In order to get everyone on the same page, we need to look at the toughest participant. I’m sure this won’t come as a surprise to anyone, but usually that’s engineering. Not only are they the largest team, they also have the strongest opinions. Starting from that vantage, I realized the plan of record has to be kept in a bug database. It’s the only thing engineering will update. In my past lives I’ve many times tried to keep a separate list, one focused on features, and engineering’s DB focused on bugs. But what happens when you classify a bug as a feature enhancement? It’s such a grey area, do you start replicating and moving data? Duplicating it? Either way, it’s a disaster. I’ve gotten into massive fights over this before, and even if I was “right”, is it worth fighting that over and over?Yes, tools like Rally and Accept can interop with Bugzilla or Jira. But if I need to have the bug DB anyway, is the extra effort and cost worth while? For such a small shop as ours, I’m not sure the answer is yes. I’ve used Accept for a few years, and have loved the tool. For traceability and analysis, it’s the perfect tool. I think I may have let those aspects get in the way of focusing on what the requirements themselves are, and how we get alignment in the groups. Frankly, all the tools I looked at in the previous post just seem like total overkill for any <50 (and maybe even <300) person company.
Now clearly, the bug database by itself isn’t sufficient. You need a place for more unstructured data, for planning, notes, etc. For marketing data, sales plans, and just the rest of the company. Obviously, a wiki is the best place to put this. This leaves us needing a great bug DB, and a great Wiki. In a stroke, I’ve thrown out almost all the tools I was looking at before: Accept, Rally, Feature Plan, VersionOne. They all are… complex. I’m sure for a large company, they’d work great, and have their advantages, but for a startup looking at Scrum and frankly trying to save some money, I just couldn’t see the value. So that leaves us with only four options that I could see out there:
- Fogbugz (with or without external wiki)
- Twiki + Bugzilla
- Trac
- Confluence + Jira
Fogbugz I quickly ruled out. Although it’s got a great UI, and I hear good things about it, it’s also just not the right fit. Some of the additional features were lackluster (the wiki is atrocious, the forum useless compared to phpBB), plus it’s very general (good), and needs to be shoehorned to fit Scrum or other agile processes (bad).
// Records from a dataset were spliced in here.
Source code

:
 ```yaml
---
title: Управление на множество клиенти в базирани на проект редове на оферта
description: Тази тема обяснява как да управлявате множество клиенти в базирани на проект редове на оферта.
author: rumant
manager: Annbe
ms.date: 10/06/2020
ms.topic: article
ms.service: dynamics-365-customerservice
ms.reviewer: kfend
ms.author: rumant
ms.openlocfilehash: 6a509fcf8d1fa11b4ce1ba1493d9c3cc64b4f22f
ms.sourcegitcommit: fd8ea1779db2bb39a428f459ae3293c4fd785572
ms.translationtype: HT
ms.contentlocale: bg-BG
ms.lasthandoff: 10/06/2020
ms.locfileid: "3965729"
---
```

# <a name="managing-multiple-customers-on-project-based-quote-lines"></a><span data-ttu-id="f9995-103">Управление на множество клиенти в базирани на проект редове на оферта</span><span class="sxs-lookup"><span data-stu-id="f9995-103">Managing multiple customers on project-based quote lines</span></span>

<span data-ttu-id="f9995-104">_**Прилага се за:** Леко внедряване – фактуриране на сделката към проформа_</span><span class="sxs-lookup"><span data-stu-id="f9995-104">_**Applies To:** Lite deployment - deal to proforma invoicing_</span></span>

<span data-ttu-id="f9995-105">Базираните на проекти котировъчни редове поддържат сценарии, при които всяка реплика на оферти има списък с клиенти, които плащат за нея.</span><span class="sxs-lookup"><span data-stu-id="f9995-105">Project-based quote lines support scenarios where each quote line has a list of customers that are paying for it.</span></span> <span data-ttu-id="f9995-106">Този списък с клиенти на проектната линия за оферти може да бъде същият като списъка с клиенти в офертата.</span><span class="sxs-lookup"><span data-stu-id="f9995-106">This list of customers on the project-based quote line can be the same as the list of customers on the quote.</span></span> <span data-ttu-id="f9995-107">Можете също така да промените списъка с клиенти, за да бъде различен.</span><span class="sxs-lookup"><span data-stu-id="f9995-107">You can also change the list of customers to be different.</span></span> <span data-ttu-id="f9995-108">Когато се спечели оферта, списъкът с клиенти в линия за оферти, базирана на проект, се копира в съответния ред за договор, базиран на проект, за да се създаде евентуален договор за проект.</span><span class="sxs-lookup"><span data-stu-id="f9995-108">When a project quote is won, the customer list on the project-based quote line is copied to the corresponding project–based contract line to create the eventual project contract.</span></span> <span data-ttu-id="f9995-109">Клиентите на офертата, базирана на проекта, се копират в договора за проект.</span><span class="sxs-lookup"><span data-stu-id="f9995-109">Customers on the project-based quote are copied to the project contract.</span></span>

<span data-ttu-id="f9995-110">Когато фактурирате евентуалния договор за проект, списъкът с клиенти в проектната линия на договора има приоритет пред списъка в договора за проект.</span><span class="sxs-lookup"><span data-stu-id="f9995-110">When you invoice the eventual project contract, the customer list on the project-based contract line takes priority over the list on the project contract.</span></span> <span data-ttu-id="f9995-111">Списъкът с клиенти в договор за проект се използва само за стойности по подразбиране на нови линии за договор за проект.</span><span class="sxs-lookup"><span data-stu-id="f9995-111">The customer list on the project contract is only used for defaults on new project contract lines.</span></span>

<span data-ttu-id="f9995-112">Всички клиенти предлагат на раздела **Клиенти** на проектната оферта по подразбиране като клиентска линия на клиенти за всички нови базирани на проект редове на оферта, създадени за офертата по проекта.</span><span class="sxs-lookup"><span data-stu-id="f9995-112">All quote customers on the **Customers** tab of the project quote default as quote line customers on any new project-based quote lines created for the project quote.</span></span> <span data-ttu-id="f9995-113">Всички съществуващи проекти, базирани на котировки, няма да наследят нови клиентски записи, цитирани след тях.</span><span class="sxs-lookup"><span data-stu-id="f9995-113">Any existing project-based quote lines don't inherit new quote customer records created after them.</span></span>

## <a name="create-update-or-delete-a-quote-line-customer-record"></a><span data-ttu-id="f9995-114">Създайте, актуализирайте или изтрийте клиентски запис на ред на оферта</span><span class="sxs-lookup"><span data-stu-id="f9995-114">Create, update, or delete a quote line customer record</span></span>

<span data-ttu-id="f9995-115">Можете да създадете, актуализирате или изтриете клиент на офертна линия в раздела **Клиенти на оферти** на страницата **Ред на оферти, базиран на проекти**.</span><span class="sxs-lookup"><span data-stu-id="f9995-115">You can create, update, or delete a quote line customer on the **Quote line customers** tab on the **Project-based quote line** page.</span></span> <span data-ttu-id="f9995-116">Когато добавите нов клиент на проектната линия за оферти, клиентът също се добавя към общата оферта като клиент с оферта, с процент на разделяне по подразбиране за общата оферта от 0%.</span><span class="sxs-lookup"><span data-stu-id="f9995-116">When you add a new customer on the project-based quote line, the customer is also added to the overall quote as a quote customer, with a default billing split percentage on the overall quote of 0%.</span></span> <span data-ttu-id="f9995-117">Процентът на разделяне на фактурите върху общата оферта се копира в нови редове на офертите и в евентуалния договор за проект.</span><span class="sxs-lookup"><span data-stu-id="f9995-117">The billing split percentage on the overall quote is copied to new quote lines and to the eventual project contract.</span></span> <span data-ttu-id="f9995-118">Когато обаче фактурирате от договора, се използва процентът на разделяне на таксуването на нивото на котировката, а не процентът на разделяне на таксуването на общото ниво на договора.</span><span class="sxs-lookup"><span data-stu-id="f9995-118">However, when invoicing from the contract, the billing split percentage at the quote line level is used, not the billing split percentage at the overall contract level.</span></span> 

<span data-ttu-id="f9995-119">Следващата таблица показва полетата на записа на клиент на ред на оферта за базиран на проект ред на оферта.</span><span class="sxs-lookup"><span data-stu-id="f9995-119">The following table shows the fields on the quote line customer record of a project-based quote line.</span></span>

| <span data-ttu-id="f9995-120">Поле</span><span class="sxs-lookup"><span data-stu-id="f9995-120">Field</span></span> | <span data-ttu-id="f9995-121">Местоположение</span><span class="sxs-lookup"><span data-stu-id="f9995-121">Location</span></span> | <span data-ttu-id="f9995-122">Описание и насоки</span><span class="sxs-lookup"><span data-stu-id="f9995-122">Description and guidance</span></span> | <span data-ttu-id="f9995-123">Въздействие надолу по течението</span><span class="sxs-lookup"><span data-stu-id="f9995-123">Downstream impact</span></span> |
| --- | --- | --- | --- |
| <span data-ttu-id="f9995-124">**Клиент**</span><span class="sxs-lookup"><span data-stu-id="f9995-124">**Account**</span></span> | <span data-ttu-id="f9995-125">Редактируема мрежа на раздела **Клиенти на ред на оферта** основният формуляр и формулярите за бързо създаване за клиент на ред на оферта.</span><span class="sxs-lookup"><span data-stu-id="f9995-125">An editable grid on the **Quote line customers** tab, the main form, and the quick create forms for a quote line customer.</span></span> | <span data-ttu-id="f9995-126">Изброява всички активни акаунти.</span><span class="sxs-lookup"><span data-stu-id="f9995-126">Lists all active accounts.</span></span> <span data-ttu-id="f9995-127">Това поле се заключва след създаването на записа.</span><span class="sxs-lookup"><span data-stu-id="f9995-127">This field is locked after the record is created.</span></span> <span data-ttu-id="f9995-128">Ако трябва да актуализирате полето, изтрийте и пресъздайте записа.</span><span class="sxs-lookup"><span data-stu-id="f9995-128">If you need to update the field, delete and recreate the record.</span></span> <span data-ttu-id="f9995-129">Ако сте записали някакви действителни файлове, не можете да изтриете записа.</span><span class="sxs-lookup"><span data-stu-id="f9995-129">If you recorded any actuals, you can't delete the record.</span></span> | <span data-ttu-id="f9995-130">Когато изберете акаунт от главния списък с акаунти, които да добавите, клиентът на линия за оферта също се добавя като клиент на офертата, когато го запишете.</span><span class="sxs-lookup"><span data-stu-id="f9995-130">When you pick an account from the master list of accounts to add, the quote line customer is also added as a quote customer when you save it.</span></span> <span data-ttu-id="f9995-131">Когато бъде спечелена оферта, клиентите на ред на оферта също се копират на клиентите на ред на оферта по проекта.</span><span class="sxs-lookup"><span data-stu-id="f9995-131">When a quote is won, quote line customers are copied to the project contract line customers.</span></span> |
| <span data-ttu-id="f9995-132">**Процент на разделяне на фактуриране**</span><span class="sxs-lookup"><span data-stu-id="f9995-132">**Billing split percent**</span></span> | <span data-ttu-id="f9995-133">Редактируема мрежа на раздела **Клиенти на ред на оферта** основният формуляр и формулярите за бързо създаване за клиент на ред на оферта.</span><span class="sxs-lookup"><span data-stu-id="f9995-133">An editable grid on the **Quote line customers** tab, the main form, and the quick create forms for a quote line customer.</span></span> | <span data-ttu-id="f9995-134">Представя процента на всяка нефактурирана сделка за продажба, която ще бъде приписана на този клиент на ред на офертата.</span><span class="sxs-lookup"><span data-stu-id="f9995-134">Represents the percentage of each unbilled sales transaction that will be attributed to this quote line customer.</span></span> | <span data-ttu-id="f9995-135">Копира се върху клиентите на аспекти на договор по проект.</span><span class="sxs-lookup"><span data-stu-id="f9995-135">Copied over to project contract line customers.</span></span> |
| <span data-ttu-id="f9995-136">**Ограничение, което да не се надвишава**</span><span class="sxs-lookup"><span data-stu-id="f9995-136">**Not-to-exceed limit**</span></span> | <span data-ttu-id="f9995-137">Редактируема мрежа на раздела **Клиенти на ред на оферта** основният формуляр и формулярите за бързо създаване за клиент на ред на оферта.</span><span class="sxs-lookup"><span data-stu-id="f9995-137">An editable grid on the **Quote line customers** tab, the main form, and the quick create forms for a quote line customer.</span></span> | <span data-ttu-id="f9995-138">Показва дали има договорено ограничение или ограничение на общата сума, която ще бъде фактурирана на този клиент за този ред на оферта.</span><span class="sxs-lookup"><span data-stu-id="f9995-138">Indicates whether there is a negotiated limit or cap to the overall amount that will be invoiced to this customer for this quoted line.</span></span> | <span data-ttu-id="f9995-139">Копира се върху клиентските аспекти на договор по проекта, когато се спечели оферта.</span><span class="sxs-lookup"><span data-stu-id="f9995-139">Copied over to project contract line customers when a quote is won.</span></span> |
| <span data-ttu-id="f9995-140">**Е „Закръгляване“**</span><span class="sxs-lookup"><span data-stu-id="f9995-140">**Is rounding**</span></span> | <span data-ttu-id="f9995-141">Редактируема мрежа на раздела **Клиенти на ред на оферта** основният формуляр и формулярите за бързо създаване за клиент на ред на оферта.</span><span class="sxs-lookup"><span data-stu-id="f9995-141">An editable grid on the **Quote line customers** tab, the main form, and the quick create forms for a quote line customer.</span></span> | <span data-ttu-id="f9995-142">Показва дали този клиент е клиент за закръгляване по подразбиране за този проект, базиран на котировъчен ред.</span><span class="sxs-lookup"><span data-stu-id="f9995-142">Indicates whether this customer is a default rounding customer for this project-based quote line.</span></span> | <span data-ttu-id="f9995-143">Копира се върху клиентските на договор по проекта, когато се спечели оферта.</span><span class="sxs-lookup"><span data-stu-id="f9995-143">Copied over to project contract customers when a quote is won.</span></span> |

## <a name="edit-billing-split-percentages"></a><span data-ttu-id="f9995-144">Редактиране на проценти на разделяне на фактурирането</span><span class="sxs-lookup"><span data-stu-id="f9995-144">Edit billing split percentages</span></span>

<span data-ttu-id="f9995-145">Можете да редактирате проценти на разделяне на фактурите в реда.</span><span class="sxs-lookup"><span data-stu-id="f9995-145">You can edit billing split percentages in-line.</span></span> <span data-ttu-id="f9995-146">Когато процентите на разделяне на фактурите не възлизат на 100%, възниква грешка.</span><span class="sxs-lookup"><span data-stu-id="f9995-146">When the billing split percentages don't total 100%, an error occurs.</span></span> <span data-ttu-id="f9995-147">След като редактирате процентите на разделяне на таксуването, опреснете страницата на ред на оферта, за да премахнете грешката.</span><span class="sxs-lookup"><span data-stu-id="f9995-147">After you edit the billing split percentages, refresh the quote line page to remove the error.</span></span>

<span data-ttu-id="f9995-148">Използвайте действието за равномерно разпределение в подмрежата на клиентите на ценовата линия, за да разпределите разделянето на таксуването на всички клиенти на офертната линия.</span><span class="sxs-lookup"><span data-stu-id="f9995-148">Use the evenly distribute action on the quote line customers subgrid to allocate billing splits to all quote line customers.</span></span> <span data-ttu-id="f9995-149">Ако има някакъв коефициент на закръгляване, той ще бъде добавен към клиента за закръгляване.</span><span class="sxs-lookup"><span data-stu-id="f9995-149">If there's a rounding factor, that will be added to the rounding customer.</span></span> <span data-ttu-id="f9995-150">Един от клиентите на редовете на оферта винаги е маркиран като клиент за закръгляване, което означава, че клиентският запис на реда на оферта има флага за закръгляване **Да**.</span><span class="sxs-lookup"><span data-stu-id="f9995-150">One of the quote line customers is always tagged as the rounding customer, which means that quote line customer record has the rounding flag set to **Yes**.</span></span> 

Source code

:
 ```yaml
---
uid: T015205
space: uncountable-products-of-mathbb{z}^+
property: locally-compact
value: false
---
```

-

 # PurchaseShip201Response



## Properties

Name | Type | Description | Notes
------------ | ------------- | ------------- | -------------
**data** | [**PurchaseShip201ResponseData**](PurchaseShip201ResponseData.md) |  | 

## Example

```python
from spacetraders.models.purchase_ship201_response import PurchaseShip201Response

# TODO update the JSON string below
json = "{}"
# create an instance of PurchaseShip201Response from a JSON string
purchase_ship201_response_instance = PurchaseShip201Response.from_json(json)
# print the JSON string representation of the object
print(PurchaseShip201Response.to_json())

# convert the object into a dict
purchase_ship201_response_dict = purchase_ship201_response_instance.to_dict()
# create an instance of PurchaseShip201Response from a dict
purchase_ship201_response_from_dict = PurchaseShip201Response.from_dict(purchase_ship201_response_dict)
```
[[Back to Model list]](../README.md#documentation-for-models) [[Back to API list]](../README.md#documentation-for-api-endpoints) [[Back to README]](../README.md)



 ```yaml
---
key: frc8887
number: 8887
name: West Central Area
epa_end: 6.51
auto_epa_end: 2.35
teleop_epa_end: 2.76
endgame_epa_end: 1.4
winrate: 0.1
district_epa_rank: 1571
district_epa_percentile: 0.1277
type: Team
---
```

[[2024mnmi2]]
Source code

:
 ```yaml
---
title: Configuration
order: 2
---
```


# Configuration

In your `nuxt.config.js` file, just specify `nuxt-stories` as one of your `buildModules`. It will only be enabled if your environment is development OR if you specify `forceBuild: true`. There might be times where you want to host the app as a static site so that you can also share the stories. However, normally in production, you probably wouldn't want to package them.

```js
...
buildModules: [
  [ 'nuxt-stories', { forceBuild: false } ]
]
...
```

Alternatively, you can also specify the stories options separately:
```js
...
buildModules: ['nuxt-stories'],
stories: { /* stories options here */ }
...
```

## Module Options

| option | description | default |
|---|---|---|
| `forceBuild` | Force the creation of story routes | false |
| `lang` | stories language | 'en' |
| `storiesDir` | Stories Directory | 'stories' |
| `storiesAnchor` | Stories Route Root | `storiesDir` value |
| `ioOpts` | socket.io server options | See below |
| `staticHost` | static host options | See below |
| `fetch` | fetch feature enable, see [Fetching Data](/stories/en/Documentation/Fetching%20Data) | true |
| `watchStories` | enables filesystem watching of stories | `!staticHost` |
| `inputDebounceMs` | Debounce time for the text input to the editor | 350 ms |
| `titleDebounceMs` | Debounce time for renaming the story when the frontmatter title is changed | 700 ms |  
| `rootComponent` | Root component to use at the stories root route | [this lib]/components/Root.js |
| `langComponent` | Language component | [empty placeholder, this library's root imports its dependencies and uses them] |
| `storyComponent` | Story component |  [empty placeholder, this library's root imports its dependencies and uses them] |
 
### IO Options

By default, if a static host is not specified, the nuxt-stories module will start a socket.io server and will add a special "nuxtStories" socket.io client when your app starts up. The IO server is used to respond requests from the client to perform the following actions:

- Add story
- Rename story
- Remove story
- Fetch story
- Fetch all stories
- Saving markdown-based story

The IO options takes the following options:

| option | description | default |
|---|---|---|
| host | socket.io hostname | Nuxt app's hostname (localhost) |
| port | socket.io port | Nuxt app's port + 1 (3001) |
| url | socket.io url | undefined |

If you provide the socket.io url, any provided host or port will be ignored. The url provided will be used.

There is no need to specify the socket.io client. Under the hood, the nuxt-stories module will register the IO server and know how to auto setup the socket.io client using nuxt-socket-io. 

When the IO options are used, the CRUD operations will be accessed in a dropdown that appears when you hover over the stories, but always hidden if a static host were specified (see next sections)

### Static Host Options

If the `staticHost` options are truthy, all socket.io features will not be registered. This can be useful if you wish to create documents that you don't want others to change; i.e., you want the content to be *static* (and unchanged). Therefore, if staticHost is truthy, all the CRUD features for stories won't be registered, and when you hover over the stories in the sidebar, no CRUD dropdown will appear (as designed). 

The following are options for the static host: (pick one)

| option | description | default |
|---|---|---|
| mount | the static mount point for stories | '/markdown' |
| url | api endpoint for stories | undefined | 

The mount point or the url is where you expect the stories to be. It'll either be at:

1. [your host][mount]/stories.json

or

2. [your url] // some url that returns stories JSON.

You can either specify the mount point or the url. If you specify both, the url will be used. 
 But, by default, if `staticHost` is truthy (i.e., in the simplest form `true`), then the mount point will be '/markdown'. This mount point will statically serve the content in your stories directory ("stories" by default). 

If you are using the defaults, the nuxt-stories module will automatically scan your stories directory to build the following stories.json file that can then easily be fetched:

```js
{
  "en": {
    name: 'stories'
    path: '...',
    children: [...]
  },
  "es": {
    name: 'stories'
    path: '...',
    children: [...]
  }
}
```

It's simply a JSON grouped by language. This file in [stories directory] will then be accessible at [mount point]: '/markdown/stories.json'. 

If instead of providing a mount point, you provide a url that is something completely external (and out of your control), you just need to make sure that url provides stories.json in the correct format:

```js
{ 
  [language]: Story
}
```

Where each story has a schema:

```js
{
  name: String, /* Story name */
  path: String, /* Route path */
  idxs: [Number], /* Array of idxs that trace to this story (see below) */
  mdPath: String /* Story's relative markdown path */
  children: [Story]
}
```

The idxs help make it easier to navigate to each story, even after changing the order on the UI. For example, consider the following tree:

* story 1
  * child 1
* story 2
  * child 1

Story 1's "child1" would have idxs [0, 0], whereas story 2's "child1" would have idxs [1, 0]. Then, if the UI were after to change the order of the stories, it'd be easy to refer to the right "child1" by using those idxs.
The next three was a much tougher decision. Trac looks great. For an internal focused project, or an open source project, it’s probably the one I’d use. However, we have need for both private and external content, tighter security controls, and some more advanced commercial features that they don’t seem to cover. I REALLY liked Trac, but I didn’t see it fitting into our commercial environment.
Now it’s really hard. I LOVE twiki. Better than Confluence. I like Jira better than Bugzilla. Ultimately, the support & integration that Atlassian is providing, plus the larger suite of products such as Fisheye, Bamboo, etc all pushed me over the edge. Maybe it’s just a dream, but the thought of having a view into CI data, test status, check-ins, all tied and traceable, makes me a tingle.
From a cost perspective, for a small team like ours we’re looking at a $3,600 investment for Jira and Confluence, plus $1,800 for maintenance. We’ll put them in VMs on existing HW, running Fedora. The incremental admin costs for two new machines should be minimal. I’m figuring if we buy into their whole stack, we may wind up spending 10K with them. On the one hand, that ain’t chump change, especially when we could be getting it for “free” with Twiki/Bugzilla or even Trac for internal + Twiki for external wiki needs. I’m counting on the support, the features, and the overall new development will all make this pay off.
I know many other people out there on the internets have gone through similar evaluations. Which way did you go? 6 months or a year later, are you happy about it?
BTW, the photos are from a recent drive I did. They are there just for decoration.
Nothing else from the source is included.